Your answer should be the lines below from the one with "An Architecture Decision" to the one with "Strategy | Accepted | 2024-Q3 |", both included, given again exactly and with nothing added.

# # #

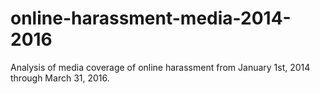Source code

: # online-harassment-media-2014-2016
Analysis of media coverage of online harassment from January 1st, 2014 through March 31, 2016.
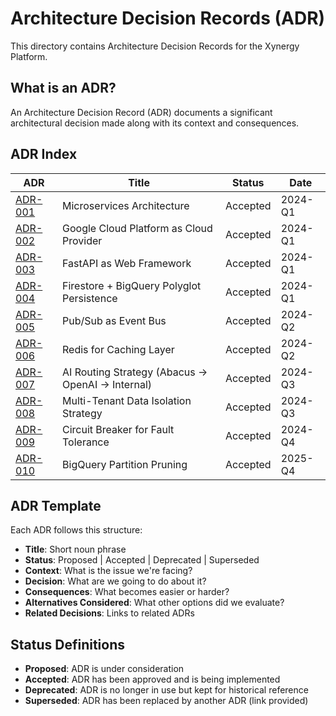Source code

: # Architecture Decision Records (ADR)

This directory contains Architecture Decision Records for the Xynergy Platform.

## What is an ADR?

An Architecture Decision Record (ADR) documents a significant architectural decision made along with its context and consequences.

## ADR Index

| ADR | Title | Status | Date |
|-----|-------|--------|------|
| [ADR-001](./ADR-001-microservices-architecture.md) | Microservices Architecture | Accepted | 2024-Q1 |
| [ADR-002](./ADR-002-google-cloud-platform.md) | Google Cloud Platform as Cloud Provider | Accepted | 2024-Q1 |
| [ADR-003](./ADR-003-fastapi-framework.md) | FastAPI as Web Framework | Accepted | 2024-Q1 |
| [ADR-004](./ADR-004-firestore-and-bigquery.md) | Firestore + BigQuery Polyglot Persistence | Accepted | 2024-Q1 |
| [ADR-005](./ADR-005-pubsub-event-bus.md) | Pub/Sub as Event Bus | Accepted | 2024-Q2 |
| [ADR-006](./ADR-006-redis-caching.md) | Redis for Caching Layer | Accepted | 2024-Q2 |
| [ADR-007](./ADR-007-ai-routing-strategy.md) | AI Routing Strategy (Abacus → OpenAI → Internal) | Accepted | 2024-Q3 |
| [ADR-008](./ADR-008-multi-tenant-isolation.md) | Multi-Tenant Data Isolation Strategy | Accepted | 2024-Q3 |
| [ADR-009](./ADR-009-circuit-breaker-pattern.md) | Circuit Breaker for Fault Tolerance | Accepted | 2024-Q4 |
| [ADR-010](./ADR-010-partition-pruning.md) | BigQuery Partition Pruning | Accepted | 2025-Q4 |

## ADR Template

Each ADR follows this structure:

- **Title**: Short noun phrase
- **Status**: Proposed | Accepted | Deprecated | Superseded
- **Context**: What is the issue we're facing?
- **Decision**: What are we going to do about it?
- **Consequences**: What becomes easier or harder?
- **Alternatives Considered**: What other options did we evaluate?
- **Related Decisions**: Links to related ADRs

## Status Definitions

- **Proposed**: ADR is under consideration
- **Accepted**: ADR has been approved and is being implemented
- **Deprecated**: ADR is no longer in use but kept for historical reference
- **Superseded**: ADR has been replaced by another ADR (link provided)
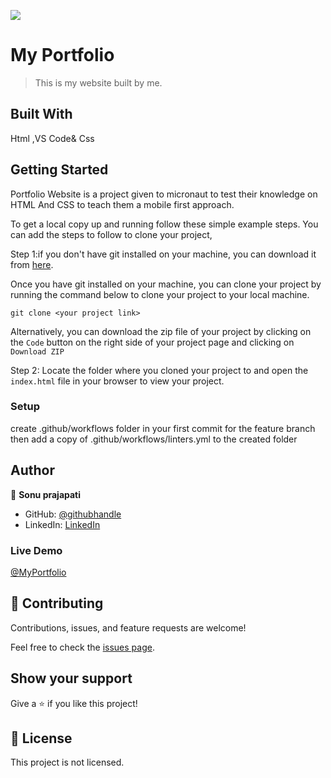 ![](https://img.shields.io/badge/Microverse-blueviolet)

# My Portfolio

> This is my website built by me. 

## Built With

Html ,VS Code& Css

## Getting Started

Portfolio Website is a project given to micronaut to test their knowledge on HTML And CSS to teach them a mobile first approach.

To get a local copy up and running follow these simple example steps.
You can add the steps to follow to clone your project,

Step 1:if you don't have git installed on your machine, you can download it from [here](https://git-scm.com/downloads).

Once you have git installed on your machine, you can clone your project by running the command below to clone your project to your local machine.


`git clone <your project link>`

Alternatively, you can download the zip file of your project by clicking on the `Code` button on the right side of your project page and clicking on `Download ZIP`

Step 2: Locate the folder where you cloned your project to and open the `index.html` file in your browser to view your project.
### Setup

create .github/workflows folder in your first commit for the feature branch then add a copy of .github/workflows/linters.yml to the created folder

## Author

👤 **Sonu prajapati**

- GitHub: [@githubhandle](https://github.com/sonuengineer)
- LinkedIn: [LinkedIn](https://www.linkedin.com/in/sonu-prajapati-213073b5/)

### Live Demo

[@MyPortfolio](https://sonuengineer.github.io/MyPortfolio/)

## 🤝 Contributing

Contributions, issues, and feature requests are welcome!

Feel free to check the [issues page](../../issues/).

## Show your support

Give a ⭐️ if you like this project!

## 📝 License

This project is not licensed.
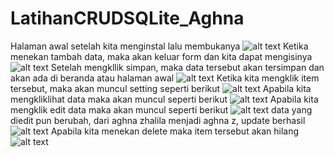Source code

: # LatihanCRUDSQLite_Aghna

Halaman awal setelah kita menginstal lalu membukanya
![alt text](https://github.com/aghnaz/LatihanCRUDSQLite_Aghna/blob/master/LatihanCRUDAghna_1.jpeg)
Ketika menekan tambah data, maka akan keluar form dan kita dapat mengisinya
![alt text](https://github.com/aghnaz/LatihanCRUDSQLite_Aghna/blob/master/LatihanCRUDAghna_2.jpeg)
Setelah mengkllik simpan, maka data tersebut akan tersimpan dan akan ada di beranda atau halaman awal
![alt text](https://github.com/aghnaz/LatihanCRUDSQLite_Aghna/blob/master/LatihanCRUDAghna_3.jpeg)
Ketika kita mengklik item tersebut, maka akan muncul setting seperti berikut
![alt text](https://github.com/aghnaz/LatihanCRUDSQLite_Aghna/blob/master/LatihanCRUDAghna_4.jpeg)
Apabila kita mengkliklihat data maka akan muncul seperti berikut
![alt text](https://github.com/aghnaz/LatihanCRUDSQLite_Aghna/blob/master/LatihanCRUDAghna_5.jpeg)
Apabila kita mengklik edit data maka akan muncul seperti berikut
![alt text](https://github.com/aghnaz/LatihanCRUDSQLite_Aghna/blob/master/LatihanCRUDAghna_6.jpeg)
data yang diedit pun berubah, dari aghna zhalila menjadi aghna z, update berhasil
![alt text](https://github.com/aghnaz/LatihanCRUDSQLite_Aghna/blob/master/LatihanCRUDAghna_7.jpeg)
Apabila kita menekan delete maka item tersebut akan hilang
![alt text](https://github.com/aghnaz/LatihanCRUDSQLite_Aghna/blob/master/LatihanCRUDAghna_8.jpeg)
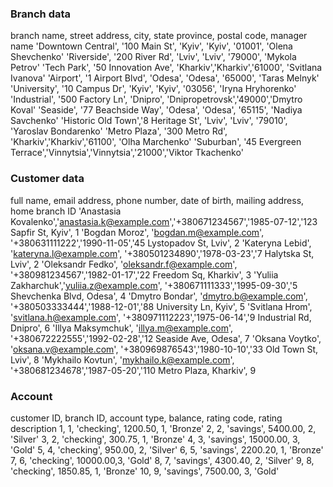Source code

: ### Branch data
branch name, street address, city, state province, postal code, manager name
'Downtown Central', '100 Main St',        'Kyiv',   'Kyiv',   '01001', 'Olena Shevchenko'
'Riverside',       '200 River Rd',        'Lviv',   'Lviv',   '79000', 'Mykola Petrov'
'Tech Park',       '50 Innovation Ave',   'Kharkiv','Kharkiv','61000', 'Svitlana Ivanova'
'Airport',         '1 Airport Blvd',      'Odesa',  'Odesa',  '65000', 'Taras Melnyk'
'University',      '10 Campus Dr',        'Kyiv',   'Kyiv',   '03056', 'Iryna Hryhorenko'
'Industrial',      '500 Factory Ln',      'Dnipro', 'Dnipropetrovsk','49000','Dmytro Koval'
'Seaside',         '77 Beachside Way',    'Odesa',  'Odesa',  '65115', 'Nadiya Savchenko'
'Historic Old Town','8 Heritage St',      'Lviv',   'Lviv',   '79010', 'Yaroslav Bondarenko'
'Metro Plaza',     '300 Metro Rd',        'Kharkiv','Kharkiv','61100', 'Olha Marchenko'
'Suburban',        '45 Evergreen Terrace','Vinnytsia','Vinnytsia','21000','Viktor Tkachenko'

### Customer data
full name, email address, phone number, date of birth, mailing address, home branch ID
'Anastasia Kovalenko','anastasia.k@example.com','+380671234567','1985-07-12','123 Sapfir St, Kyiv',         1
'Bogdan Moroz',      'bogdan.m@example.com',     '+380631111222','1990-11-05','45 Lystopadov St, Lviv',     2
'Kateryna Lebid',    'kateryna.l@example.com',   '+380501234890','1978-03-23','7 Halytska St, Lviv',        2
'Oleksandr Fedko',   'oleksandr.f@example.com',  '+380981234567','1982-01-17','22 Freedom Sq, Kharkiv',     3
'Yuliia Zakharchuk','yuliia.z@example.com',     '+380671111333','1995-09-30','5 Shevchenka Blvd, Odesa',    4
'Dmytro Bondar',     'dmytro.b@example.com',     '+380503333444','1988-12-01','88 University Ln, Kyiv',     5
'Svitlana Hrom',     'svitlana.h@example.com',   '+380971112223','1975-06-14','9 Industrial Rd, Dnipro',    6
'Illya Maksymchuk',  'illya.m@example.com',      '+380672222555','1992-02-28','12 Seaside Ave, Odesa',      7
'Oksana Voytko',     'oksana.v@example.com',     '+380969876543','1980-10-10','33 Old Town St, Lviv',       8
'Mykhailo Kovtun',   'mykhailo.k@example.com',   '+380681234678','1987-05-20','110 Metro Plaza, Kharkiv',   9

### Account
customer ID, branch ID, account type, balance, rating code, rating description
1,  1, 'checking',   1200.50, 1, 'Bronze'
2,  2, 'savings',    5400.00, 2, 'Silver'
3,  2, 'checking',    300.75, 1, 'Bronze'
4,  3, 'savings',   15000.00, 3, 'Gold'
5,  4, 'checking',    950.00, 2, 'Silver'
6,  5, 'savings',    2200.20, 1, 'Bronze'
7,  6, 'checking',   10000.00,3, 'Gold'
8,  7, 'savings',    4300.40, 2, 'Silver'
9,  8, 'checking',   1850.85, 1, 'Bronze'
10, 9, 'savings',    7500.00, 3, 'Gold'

# # #

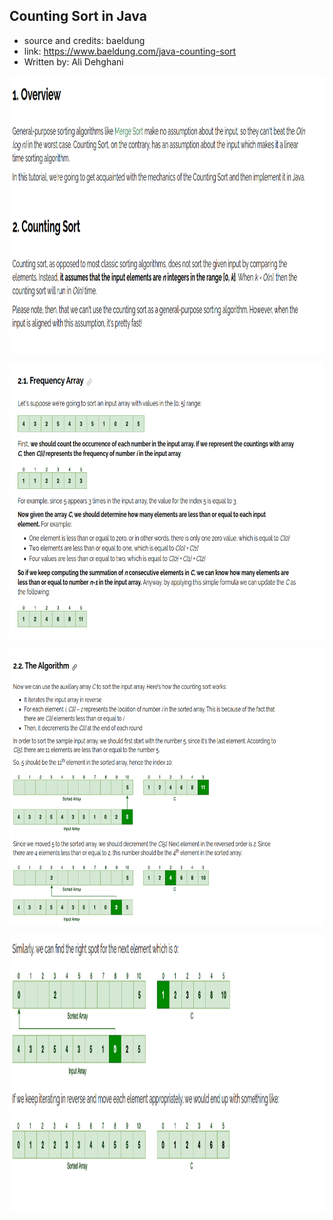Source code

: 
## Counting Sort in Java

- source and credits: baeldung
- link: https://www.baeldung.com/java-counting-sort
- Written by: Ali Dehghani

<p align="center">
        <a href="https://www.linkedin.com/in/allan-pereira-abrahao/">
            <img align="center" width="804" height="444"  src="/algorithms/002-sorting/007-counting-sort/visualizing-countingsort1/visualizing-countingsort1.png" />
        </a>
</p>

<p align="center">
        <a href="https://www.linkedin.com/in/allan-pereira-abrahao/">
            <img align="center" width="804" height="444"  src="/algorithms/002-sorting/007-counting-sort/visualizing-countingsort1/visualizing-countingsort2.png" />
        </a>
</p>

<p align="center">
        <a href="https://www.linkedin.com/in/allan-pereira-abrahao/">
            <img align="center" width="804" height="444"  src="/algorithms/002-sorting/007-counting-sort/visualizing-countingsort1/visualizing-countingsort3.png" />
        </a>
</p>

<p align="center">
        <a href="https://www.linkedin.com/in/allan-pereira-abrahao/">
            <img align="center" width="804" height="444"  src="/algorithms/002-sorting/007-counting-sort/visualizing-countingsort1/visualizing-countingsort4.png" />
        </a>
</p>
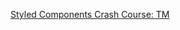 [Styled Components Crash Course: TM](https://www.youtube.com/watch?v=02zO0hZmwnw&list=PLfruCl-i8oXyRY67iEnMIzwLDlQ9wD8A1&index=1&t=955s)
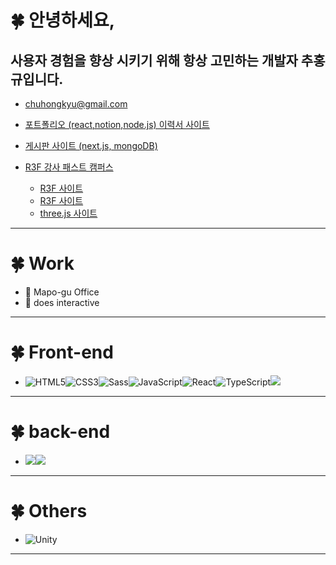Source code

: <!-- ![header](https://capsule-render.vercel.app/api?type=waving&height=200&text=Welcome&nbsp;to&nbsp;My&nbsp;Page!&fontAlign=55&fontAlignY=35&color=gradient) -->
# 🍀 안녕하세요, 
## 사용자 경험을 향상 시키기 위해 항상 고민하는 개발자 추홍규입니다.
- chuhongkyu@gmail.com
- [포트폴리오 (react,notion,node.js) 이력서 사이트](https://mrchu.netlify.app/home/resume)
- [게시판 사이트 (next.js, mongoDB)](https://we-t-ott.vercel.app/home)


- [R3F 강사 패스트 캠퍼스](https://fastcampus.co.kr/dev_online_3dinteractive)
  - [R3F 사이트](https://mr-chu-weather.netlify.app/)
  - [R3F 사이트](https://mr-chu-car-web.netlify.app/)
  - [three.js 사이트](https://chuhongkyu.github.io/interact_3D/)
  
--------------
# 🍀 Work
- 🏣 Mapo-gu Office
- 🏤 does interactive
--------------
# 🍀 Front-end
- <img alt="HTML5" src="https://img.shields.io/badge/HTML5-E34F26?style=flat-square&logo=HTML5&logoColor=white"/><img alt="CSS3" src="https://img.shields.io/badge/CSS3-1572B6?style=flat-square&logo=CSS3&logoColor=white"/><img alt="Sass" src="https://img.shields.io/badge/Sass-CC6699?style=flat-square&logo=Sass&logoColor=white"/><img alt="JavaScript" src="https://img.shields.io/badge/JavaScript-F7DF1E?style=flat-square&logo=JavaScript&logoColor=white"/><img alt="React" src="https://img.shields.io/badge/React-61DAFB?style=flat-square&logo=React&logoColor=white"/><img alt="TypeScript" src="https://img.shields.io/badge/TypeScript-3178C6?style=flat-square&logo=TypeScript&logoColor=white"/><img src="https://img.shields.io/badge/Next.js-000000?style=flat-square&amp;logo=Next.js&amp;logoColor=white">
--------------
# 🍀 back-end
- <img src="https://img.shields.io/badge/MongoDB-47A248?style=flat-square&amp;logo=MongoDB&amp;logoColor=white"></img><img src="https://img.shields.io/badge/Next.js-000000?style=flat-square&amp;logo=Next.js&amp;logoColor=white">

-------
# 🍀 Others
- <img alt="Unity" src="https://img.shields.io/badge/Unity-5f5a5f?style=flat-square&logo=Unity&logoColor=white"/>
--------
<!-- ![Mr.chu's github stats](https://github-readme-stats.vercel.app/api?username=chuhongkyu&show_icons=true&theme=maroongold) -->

# # #

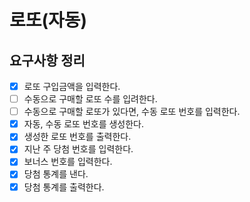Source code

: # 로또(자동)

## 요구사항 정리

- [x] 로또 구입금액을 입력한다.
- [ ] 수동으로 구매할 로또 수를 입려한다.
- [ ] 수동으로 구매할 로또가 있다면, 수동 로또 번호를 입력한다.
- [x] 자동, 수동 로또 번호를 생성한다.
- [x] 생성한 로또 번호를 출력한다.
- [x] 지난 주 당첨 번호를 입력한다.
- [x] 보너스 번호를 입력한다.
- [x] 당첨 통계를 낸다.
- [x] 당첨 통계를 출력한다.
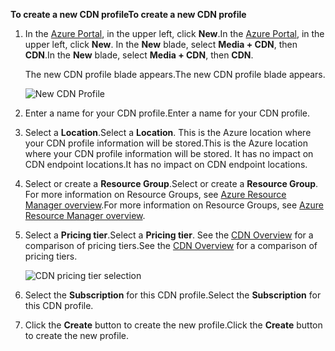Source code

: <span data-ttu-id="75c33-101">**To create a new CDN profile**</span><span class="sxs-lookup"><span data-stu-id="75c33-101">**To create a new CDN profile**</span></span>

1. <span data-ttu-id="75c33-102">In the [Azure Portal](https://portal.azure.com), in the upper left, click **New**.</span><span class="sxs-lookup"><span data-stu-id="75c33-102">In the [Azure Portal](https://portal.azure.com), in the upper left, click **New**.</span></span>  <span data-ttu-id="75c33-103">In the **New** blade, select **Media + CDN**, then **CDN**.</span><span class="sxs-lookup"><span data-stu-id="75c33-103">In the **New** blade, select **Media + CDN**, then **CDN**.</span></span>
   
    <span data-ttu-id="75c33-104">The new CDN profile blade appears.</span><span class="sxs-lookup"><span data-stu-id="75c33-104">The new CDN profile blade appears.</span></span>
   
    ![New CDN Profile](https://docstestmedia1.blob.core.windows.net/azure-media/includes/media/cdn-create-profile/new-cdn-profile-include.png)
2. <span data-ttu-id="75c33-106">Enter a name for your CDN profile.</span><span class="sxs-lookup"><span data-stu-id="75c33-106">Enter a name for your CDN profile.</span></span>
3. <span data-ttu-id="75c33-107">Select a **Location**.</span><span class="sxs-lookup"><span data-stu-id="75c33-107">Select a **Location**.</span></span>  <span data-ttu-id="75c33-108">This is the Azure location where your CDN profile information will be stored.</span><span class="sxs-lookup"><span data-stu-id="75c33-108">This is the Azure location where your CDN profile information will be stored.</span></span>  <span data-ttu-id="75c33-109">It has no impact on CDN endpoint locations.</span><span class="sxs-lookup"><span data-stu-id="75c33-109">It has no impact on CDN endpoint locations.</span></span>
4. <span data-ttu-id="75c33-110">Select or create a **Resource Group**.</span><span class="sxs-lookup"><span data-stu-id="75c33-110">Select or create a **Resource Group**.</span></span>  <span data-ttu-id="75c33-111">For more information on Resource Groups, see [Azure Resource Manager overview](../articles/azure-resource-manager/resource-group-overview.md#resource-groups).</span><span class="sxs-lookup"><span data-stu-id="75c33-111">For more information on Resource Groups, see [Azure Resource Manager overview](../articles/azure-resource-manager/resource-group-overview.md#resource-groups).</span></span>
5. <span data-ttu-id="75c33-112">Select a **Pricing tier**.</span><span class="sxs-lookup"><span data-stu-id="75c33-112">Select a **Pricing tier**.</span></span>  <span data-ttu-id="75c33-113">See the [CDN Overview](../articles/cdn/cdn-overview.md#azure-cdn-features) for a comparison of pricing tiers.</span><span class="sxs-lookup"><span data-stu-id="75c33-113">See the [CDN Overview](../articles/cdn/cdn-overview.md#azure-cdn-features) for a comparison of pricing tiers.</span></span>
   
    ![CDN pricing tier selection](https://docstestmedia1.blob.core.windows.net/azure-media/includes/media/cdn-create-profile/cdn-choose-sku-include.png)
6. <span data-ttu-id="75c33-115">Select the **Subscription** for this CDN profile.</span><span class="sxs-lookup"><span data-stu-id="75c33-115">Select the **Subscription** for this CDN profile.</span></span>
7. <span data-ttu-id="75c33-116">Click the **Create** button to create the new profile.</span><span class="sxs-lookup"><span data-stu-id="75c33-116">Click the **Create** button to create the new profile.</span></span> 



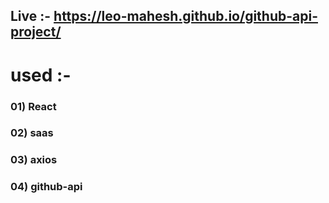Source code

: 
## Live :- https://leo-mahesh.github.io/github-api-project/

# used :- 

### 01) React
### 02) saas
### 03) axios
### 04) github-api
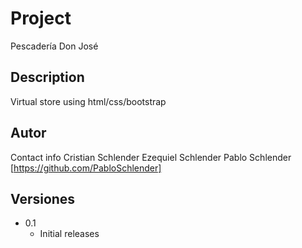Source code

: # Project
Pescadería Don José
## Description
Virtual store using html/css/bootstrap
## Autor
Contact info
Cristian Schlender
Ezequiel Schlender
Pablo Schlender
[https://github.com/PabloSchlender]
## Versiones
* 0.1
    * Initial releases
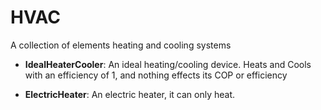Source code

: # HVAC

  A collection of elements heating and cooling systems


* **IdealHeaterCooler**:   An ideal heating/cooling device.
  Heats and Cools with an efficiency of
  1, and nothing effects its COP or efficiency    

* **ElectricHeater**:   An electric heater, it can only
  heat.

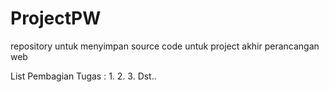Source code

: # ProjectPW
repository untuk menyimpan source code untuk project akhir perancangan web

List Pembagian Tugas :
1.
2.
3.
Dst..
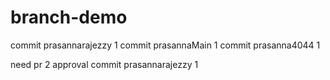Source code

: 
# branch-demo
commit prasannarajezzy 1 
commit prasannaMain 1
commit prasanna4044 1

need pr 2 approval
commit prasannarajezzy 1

# # #

» **RESPONSE AREA**:
An Architecture Decision Record (ADR) documents a significant architectural decision made along with its context and consequences.

## ADR Index

| ADR | Title | Status | Date |
|-----|-------|--------|------|
| [ADR-001](./ADR-001-microservices-architecture.md) | Microservices Architecture | Accepted | 2024-Q1 |
| [ADR-002](./ADR-002-google-cloud-platform.md) | Google Cloud Platform as Cloud Provider | Accepted | 2024-Q1 |
| [ADR-003](./ADR-003-fastapi-framework.md) | FastAPI as Web Framework | Accepted | 2024-Q1 |
| [ADR-004](./ADR-004-firestore-and-bigquery.md) | Firestore + BigQuery Polyglot Persistence | Accepted | 2024-Q1 |
| [ADR-005](./ADR-005-pubsub-event-bus.md) | Pub/Sub as Event Bus | Accepted | 2024-Q2 |
| [ADR-006](./ADR-006-redis-caching.md) | Redis for Caching Layer | Accepted | 2024-Q2 |
| [ADR-007](./ADR-007-ai-routing-strategy.md) | AI Routing Strategy (Abacus → OpenAI → Internal) | Accepted | 2024-Q3 |
| [ADR-008](./ADR-008-multi-tenant-isolation.md) | Multi-Tenant Data Isolation Strategy | Accepted | 2024-Q3 |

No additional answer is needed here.